**Information supplied**
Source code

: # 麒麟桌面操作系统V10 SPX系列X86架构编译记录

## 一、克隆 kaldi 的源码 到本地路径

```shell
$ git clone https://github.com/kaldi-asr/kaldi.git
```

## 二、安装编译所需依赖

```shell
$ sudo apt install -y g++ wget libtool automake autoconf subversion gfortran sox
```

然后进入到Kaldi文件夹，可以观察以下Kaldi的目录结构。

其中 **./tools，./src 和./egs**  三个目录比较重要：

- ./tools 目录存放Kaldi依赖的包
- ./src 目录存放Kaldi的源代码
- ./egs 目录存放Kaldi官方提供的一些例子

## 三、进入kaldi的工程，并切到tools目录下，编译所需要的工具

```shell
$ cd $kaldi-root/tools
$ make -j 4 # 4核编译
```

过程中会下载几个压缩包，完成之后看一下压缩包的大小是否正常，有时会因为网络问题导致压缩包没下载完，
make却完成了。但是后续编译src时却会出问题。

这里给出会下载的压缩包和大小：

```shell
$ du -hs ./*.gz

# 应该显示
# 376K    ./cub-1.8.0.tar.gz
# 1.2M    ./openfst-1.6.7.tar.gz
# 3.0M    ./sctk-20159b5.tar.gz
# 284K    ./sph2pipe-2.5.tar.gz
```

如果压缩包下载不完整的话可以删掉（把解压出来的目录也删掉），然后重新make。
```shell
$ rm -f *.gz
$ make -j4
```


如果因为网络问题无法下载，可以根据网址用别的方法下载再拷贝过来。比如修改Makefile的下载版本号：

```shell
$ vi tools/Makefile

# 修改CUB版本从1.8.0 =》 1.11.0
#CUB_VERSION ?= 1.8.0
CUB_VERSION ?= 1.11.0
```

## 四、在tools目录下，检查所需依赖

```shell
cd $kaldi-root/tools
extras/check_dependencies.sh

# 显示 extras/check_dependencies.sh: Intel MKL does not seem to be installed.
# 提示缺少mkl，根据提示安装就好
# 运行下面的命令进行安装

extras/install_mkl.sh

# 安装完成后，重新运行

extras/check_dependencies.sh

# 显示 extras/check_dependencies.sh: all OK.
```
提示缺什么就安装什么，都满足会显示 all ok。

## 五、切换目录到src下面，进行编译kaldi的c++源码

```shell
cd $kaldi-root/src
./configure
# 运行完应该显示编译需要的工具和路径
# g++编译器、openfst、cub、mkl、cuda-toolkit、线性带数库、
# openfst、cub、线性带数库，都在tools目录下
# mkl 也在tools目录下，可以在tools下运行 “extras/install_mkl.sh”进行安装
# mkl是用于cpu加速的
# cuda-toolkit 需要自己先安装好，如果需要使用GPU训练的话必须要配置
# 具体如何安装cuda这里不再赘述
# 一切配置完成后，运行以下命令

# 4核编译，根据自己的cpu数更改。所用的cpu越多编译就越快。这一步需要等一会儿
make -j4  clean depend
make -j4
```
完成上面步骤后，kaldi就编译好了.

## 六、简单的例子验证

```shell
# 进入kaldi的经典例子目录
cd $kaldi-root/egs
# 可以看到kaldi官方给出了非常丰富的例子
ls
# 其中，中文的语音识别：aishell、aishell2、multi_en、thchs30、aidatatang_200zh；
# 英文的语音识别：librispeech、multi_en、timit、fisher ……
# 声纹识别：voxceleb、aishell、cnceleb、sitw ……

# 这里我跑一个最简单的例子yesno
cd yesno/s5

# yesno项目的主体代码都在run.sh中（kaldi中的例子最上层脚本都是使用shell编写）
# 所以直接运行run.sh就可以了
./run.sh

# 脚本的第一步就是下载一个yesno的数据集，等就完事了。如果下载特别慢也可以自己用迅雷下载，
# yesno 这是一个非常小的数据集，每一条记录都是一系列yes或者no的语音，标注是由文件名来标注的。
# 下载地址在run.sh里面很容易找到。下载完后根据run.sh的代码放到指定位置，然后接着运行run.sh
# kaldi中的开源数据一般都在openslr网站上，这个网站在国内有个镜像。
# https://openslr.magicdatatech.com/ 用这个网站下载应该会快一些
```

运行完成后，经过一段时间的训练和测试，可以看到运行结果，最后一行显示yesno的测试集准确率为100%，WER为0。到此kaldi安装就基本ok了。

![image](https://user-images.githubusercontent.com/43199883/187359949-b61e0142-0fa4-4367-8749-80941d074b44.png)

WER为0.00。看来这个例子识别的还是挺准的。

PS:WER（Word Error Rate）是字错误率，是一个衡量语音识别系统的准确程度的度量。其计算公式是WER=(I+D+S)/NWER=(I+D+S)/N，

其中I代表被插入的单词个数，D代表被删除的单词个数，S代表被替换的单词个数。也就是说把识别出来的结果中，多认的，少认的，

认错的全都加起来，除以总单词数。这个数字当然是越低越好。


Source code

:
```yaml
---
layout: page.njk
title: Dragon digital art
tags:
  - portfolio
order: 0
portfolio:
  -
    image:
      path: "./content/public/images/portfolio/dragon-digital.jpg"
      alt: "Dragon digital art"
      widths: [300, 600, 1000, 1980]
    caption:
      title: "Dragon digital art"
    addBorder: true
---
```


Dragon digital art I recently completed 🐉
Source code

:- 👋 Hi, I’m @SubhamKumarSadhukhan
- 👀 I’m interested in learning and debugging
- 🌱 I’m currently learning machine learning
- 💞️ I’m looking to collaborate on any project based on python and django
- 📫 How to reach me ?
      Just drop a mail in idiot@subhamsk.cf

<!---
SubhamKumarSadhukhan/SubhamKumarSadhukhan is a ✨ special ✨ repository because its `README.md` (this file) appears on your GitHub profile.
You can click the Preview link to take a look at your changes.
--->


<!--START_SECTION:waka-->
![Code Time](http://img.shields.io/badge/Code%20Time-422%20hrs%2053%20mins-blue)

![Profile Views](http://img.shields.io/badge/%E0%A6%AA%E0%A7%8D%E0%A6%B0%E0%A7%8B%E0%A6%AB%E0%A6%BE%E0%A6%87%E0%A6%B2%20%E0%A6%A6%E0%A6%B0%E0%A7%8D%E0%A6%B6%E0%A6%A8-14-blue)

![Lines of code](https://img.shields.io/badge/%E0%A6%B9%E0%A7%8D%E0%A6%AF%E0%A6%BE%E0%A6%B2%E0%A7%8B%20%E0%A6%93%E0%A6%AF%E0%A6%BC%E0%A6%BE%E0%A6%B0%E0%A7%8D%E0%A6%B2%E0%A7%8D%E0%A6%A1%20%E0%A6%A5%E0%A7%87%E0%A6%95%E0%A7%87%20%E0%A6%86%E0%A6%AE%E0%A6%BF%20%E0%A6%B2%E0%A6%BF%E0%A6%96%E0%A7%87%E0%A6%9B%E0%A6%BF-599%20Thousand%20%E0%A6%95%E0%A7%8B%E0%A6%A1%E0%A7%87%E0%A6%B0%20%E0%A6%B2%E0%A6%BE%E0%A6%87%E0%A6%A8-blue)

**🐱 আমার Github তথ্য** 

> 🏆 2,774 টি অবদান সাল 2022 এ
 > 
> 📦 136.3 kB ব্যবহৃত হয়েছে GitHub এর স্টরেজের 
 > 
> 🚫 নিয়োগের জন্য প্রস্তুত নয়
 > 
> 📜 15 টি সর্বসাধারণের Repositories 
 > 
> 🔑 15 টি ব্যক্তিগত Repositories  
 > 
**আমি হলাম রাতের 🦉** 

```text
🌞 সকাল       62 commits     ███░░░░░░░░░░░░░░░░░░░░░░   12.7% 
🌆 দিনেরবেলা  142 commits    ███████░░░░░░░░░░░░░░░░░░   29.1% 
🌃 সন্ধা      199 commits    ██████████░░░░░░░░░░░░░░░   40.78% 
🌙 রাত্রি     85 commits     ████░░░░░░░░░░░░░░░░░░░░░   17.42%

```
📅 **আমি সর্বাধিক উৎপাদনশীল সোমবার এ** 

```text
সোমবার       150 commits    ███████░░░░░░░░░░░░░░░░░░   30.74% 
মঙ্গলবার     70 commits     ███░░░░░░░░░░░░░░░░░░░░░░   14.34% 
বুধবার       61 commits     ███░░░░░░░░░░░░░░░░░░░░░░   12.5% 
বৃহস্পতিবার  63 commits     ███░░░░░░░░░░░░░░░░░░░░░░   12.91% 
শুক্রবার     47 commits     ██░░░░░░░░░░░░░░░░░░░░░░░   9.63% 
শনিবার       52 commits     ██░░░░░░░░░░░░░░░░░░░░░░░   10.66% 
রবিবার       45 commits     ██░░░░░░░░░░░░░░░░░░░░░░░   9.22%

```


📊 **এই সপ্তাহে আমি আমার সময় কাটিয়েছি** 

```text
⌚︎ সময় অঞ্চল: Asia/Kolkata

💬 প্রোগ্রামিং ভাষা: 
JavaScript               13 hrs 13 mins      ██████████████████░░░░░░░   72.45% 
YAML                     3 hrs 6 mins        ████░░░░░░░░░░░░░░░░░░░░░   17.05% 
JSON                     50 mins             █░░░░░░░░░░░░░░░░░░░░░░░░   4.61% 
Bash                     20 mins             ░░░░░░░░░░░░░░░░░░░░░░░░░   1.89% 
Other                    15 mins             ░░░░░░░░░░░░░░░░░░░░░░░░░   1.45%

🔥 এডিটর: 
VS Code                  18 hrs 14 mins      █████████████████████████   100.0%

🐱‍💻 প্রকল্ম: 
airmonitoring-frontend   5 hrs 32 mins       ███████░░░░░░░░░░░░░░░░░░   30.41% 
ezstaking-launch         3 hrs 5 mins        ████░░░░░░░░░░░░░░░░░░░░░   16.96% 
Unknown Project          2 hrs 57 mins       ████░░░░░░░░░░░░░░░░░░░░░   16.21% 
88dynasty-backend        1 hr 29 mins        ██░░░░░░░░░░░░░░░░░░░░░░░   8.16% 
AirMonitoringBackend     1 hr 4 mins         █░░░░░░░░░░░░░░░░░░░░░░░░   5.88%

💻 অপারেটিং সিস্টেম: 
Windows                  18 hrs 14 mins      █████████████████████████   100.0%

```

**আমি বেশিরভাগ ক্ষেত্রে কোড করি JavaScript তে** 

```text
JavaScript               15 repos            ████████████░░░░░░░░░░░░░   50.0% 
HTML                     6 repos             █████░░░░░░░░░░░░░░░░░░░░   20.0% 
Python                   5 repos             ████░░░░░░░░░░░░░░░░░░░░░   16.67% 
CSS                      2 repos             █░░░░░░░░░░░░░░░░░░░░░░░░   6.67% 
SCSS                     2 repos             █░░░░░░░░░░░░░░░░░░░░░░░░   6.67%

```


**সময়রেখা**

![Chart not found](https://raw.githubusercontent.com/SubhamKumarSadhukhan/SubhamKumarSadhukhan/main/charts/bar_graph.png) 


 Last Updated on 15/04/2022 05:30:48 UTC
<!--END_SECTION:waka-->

**Aim of the task**
Answer required as a bare number: state how many lines in the material contain the word "aishell".

**Exercise output**
2